El año del cangrejo
Juan Carlos es un ensayista y un poeta, pero un libro como éste deja claro que el subsuelo compartido por ambas prácticas discursivas es más poderoso e insistente que la conveniencia profesional de la división del trabajo. Después de leer El libro del sigiloso habría que empezar a leer de nuevo La máquina de la salsa y sobre todo sus últimos ensayos para revistas digitales como CRUCE y Ochenta Grados. Todas estas son ya las movidas estilísticas de un mismo autor, en control de una diversa y coherente operación del lenguaje.
Más bien de lo que se trata ya es del derroche, de la exposición de una escritura, de una zona de intervención marcada por un enjambre de metáforas recurrentes. Juan Carlos tiene su Caribe, su archipiélago, su red de irradiaciones, y en este sentido se trata de un escritor que se ha construido hasta cierto punto a la imagen de un Lezama Lima, un Virgilio Piñera, un Palés Matos, o un Luis Rafael Sánchez, escritores de un estilo fuerte y omnívoro, que escriben para urdir mundos escriturarios tejidos a la medida de sus ritmos respiratorios y sus latidos, que marcan los periodos de sus frases con la huella inconfundible de su aliento.
En el caso de Juan Carlos se trata de una escritura del sigilo, y la coincidencia con Las aventuras sigilosas, el tercer libro de poemas de Lezama Lima no es casual. Esta poética del sigilo labora en la construcción de un tono menor, donde el secreto es amigo del silencio y el enigma funciona cono un camuflaje, como un escondite del sentido. Por eso, para que el libro incluso pueda sencillamente comenzar, tiene que ocurrir, como nos dice el título del primer poema, una «pérdida de lugar», un desfondamiento de la localización, para que los espacios del poema no se malogren bajo el peso de los tópicos del trópico, bajo el repertorio de sus lugares comunes. El sigilo protege de la caída en los lugares. Por eso esta deslocalización aspira a producir una desorientación estratégica, para que el lector deje de caminar con sus certezas bípedas y adquiera la multilocomoción del cangrejo, una de las criaturas tutelares de este libro. Esa movida lateral, arácnida, detenida a medio camino entre la cueva y la orilla del mar, es la mejor definición de ese visitante sigiloso que viene para apoderarse de la lógica de la escritura y reducirla a su campo de visión. Este es un libro que aspira a ver el mundo desde las antenas sigilosas del cangrejo. El que mira como el cangrejo tiene que dejarse ocupar por lo que el libro llama «un ser de la intermitencia» una musa errática e imprecisa que cuando aparece lo desdibuja todo en la imprecisión de la lejanía. De cierto modo, de lo que se defiende el cangrejo es de la precisión de los conceptos, o más bien del modo como los conceptos terminan degenerando en el repertorio consabido de las ideas recibidas.

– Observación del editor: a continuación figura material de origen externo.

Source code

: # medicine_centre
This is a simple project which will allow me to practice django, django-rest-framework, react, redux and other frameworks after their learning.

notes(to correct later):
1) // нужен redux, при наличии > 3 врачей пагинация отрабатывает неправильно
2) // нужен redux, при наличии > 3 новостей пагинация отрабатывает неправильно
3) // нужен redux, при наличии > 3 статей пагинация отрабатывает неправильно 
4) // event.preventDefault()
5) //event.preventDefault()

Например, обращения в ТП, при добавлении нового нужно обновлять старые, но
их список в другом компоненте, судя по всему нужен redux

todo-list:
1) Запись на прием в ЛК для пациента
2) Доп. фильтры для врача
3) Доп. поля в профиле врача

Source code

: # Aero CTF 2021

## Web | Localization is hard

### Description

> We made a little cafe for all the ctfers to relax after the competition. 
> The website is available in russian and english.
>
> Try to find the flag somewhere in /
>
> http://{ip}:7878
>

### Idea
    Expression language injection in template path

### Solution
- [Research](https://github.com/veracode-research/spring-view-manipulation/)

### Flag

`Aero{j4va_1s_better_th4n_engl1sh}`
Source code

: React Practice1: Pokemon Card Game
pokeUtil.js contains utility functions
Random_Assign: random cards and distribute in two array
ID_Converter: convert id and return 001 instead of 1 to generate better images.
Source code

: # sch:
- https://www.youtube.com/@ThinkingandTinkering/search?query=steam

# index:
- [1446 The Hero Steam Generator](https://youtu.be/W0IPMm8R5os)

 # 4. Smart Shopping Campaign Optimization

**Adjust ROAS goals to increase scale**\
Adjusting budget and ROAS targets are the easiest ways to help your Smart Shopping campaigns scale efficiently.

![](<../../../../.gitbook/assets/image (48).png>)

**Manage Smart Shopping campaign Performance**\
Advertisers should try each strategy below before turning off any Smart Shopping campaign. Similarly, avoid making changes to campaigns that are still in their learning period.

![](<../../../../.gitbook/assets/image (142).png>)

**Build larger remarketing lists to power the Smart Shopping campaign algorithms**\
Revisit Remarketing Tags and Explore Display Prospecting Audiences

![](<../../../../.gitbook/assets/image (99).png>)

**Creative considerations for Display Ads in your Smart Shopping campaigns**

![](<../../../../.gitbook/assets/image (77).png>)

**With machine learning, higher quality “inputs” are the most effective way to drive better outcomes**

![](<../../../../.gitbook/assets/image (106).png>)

Para evitar esa caída el libro depende del tono del sigilo. Porque el sigilo, más que una estrategia o un método, es un tono. El tono del sigilo es un guardián de la poesía, y la poesía es una zona de la significación que se encuentra más acá de las conclusiones, las declaraciones y los asertos. La poesía aquí es enemiga de la contundencia, que le parece arrogante y demasiado infectada de sí misma, prefiere las movidas oblicuas, no se mueve prolépticamente, hacia adelante, sino en zigzag, como una cocolía.
Este libro se mueve con carta de ciudadanía por la geografía del manglar. El manglar es lo húmedo, la confluencia de la tierra con el agua, la insistencia de las profundidades marinas en las superficies terrestres, el llamado del coral, de las sirenas, del sargazo, en la piel urbana. Un verso deslumbrante: «la cicatriz manglariza el tiempo» recoge el modo de ser de estos poemas, que es también su modo de estar. Del mismo modo que un manglar es el estado intermedio entre el agua y la tierra, la cicatriz es la memoria del espacio indeterminado entre la herida y la piel. La piel es siempre el fósil de una herida que no acaba de borrarse del todo. Uno de los mejores poemas del libro, La cicatriz, explora esta secreta relación entre la llaga y el manglar. La llaga es el manglar de la piel, el manglar es la cicatriz de la tierra.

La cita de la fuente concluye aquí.